▶ Exercise objective: Across the data below, state how many lines hold "SDKs", and reply with nothing but that number.

[Rendered images with source text]
↓↓↓
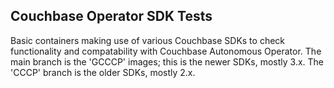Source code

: ## Couchbase Operator SDK Tests

Basic containers making use of various Couchbase SDKs to check functionality and compatability with Couchbase Autonomous Operator.
The main branch is the 'GCCCP' images; this is the newer SDKs, mostly 3.x.
The 'CCCP' branch is the older SDKs, mostly 2.x.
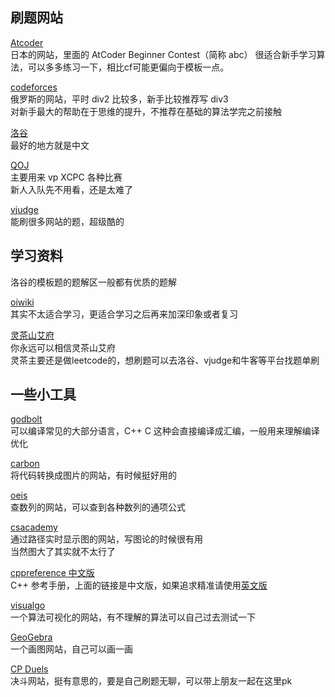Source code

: ## 刷题网站

[Atcoder](https://atcoder.jp/)\
日本的网站，里面的 AtCoder Beginner Contest（简称 abc） 很适合新手学习算法，可以多多练习一下，相比cf可能更偏向于模板一点。

[codeforces](https://codeforces.com/)\
俄罗斯的网站，平时 div2 比较多，新手比较推荐写 div3\
对新手最大的帮助在于思维的提升，不推荐在基础的算法学完之前接触

[洛谷](https://www.luogu.com.cn/)\
最好的地方就是中文

[QOJ](https://qoj.ac/)\
主要用来 vp XCPC 各种比赛\
新人入队先不用看，还是太难了

[vjudge](https://vjudge.net/)\
能刷很多网站的题，超级酷的

## 学习资料

洛谷的模板题的题解区一般都有优质的题解

[oiwiki](https://oi-wiki.org/)\
其实不太适合学习，更适合学习之后再来加深印象或者复习

[灵茶山艾府](https://space.bilibili.com/206214)\
你永远可以相信灵茶山艾府\
灵茶主要还是做leetcode的，想刷题可以去洛谷、vjudge和牛客等平台找题单刷

## 一些小工具

[godbolt](https://godbolt.org/)\
可以编译常见的大部分语言，C++ C 这种会直接编译成汇编，一般用来理解编译优化

[carbon](https://carbon.now.sh/)\
将代码转换成图片的网站，有时候挺好用的

[oeis](https://oeis.org/)\
查数列的网站，可以查到各种数列的通项公式

[csacademy](https://csacademy.com/app/graph_editor/)\
通过路径实时显示图的网站，写图论的时候很有用\
当然图大了其实就不太行了

[cppreference 中文版](https://zh.cppreference.com/)\
C++ 参考手册，上面的链接是中文版，如果追求精准请使用[英文版](https://en.cppreference.com/)

[visualgo](https://visualgo.net/zh)\
一个算法可视化的网站，有不理解的算法可以自己过去测试一下

[GeoGebra](https://www.geogebra.org/classic?lang=zh_CN)\
一个画图网站，自己可以画一画

[CP Duels](https://algorithm-duels.online/home)\
决斗网站，挺有意思的，要是自己刷题无聊，可以带上朋友一起在这里pk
↑↑↑
▶ Reply to the task: 3